Merck & Co. has added another experimental vaccine to its pipeline, paying $50 million to Opko Health for a preclinical candidate aimed at the Epstein-Barr virus, which causes mononucleosis and is linked to multiple sclerosis and some types of cancer.
Opko said Wednesday the deal could pay out another $872.5 million based on reaching certain developmental and commercial milestones. The two companies will jointly develop the vaccine until the Food and Drug Administration grants permission to begin clinical testing, at which point Merck will be responsible for clinical and regulatory activities.
The vaccine, dubbed MDX-2201, is a newer kind of shot. Called a “nanoparticle” vaccine, it uses iron-bearing blood protein called ferritin, on which engineered proteins that simulate a viral infection are expressed. Opko said its platform can show the immune system as many as 24 different proteins. In the case of MDX-2201, four different proteins related to viral entry into immune and epithelial cells are expressed.

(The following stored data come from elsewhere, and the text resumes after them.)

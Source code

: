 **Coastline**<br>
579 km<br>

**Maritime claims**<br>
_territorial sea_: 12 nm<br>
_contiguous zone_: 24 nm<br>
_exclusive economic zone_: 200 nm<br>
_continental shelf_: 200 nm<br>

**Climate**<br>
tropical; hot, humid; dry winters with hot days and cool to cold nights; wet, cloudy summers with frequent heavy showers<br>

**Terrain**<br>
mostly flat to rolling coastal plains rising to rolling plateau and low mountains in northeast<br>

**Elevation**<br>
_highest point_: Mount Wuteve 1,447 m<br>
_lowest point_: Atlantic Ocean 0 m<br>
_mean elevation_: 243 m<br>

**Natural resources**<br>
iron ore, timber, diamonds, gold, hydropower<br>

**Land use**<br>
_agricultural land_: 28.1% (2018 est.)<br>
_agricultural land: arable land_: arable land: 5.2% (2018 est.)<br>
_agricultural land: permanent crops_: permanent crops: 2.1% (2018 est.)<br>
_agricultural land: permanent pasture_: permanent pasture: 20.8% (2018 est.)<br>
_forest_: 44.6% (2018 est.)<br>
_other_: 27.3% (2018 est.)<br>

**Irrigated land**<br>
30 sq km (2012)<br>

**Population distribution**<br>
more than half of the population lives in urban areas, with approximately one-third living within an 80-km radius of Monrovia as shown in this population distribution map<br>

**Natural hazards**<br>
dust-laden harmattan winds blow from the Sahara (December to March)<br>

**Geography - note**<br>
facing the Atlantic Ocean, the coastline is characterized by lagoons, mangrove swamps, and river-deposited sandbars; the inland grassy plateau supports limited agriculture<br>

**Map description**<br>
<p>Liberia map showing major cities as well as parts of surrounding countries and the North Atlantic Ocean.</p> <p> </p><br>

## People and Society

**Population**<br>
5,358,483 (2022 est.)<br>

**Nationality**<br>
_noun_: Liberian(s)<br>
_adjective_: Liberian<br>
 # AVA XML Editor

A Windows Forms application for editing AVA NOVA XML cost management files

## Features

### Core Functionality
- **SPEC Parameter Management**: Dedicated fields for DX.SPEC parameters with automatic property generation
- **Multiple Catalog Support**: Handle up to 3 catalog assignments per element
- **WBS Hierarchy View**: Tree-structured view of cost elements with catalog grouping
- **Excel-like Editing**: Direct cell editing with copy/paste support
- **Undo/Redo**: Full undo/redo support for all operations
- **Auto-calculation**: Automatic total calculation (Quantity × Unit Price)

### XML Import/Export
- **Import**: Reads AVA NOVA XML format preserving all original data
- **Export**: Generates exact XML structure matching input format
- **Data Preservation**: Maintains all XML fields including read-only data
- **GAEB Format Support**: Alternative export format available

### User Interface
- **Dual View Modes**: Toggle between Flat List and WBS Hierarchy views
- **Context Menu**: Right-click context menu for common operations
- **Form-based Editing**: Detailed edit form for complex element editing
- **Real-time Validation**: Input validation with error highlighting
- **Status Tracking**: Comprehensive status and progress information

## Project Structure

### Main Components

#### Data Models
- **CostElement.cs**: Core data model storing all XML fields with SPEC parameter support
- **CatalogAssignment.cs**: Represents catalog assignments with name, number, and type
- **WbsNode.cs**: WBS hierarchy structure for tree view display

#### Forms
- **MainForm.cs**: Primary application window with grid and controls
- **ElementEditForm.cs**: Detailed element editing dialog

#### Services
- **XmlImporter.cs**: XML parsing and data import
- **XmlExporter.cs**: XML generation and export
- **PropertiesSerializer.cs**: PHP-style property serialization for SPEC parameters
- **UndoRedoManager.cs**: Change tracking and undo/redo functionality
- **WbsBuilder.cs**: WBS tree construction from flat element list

Opko has one marketed product, a treatment for elevated parathyroid hormones in people with chronic kidney disease. The company gained MDX-2201, along with the nanoparticle vaccine platform, when it acquired ModeX Therapeutics in May 2022 in a $300 million all-stock deal.
ModeX’s leadership team included Elias Zerhouni, a former National Institutes of Health director; Gary Nabel, founding director of NIH’s Vaccines Research Center; and Alexis Borisy, a biotech entrepreneur and venture capitalist. Following the deal, the three became, respectively, Opko’s president, chief innovation officer and a director.
In addition to the Epstein-Barr vaccine, the ModeX acquisition gave Opko access to “multispecific” antibodies for HIV, COVID-19 and types of cancer.
Epstein-Barr is a common virus that infects most people but doesn’t always cause acute health episodes. Research suggests people with multiple sclerosis and some types of lymphomas are more likely to have been infected with the virus. Preventing infections could therefore have some long-term health benefits in addition to preventing cases of mononucleosis.
Opko shares trader higher on Wednesday morning following the announcement.
Merck markets Gardasil, a vaccine that prevents human papilloma virus, another pathogen that is linked to cervical and oral cancers.
Merck has also teamed up with another vaccines manufacturer, Moderna, pairing immunotherapy Keytruda with the biotech’s mRNA-vased vaccine for melanoma. Moderna hopes to gain FDA accelerated approval based on Phase 2 data.